Os objectivos e reivindicações dos
motoristas de matérias perigosas
A comunicação social desde cedo fez o cerco
aos motoristas tomando partido no conflito.Deu informações contraditórias,
alarmou, instigou a tomar medidas «robustas» e «musculadas» como definia um
director de um diário.
Todavia, não faltaram notícias sobre os
vencimentos de motoristas e sobre as suas reivindicações mais emblemáticas.Houve
críticas porque ganhavam muito, mas o salário base,630 euros, pouco passa do
salário mínimo actual.Há anos que andam nestes valores, sem aumentos sérios
deitando as empresas mão de subsídios e ajudas de custo para os obrigar a
trabalhar mais por menos dinheiro.Exigir primeiro dois salários mínimos, e
depois já aceitavam 900 com aumentos de 100 euros nos anos seguintes,são
exigências irrealistas depois de tantos anos de estagnação salarial?
Melhorar a sua situação salarial, condições de
trabalho e o seu estatuto especial no âmbito dos motoristas são reivindicações
mais que justas dadas as caracteristicas da sua profissão de risco.Profissão de
risco que exige formação e certificação especial.Profissão que deve ser
valorizada salarialmente e não com subsídios de risco que, na minha opinião,
deveriam ser absolutamente banidos em todas as profissões.O que se exige da
entidade patronal é o exercício do trabalho em segurança e saúde, evitando o
trabalho em excesso, a fadiga crónica,os problemas músculo-esqueléticos que
ficarão para toda a vida.Estes homens não são máquinas, são pessoas com família
e com um corpo que adoece e morre.Não são brutos insensíveis como muitos pensam,mas
pessoas com sentimentos, uma cultura própria e fortemente classista e não se
deixam manipular por qualquer advogadozito.
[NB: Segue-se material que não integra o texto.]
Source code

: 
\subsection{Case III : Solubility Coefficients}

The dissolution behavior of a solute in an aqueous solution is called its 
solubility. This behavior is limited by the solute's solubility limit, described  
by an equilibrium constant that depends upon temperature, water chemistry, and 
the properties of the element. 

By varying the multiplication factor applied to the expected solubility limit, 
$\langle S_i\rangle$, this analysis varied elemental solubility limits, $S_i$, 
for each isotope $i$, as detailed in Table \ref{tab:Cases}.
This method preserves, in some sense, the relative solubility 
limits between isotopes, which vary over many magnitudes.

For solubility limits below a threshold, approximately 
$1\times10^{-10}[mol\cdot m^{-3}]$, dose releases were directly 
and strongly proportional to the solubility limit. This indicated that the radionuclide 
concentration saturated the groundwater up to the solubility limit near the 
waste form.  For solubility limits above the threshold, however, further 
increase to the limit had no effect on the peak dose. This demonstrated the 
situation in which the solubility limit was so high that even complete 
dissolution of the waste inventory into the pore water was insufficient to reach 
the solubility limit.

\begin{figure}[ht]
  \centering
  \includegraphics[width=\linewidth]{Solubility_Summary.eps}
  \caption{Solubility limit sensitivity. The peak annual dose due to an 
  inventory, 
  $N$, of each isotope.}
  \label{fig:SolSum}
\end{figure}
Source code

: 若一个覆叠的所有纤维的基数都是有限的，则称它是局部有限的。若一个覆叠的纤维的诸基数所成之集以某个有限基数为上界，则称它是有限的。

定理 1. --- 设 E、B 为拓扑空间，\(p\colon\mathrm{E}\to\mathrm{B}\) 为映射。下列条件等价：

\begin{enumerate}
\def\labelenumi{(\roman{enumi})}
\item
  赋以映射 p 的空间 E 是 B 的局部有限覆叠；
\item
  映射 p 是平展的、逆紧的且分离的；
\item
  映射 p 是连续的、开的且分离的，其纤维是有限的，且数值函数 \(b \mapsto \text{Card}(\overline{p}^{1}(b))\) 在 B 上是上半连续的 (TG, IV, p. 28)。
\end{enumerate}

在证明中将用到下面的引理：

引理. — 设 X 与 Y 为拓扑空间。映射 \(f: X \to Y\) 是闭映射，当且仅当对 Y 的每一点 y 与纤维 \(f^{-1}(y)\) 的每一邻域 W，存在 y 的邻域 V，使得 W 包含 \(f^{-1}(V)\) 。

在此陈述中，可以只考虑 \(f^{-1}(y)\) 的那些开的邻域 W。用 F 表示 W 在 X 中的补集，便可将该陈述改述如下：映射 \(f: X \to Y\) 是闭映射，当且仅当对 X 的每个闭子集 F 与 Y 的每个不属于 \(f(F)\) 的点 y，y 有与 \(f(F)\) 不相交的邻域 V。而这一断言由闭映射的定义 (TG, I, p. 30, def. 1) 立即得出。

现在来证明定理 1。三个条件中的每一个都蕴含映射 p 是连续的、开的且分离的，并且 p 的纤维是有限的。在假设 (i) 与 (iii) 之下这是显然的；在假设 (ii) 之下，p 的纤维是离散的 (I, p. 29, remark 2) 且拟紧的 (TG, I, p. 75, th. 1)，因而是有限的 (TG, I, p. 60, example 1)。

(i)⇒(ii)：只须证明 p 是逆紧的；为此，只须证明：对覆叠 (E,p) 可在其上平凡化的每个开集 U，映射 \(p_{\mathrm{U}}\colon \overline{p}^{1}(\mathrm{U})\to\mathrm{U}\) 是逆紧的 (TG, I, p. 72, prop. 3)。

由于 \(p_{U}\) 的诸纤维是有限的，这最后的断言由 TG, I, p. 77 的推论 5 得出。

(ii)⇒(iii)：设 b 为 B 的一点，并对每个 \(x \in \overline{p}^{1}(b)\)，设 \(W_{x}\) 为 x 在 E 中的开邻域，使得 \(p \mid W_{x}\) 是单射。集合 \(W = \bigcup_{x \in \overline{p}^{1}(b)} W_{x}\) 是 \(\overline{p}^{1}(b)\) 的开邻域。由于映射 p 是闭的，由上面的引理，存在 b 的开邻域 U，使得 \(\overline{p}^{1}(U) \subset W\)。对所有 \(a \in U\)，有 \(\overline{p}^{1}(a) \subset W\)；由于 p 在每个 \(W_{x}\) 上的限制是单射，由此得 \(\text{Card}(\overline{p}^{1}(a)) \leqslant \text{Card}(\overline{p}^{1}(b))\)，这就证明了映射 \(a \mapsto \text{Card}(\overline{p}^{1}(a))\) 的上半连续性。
Medo do governo levou a serviços mínimos
exagerados
A greve de abril levou patrões e governo a
prepararem-e devidamente para a de agosto.Viram nesta greve, em particular o
governo, um desafio político que sendo superado esmagaria as veleidades dos
motoristas atrevidos e suspeitos.Neste sentido os patrões e governo
aproveitaram o facto da greve dos motoristas de matérias perigosas ter um dia
para começar mas não apresentar um dia para acabar.Uma greve que ,sendo legal,
tem um certo carácter subversivo mesmo para os especialistas em fazerem greves
há muitos anos e para os especialistas em direito constitucional, bem
instalados nas suas poltronas.Perante esta forma radical de avançar com a greve
o governo respondeu com toda a «artilharia» ao seu dispor, nomeadamente fazendo
declarações pouco consentâneas com a sua missão que é promover o diálogo e
arbitragem entre as partes até ao último momento.A atitude do governo mostrava
claramente que iria actuar «robustamente» o que deu um certo conforto desde a primeira hora à ANTRAM.
E assim aconteceu, pois esta entidade patronal
também se radicalizou desde a primeira hora visando humilhar e derrotar os
motoristas.A definição de serviços mínimos , que são máximos,foi a gota de água
num conflito ainda anunciado mas já em brasa.De certo modo com serviços mínimos
que vão desde 50 a 100% a greve foi esvaziada retirando grande eficácia á luta
dos motoristas.Mesmo assim os motoristas decidiram em plenário, coisa que nem
todos os sindicatos fazem,avançar com a greve.Por unanimidade!Vamos ver o
desenrolar dos acontecimentos.Não posso deixar, no entanto, de dizer que o
governo foi demasiado longe com estes serviços mínimos ferindo o direito
constitucional à greve.Tendo por missão garantir o quadro da legalidade e os
serviços essenciais, o governo tinha sempre à mão a «bomba anti sindical», a
requisição civil, para não deixar que o caos porventura se instalasse ou alguma
força estranha tivesse a intenção de qualquer golpe anti democrático.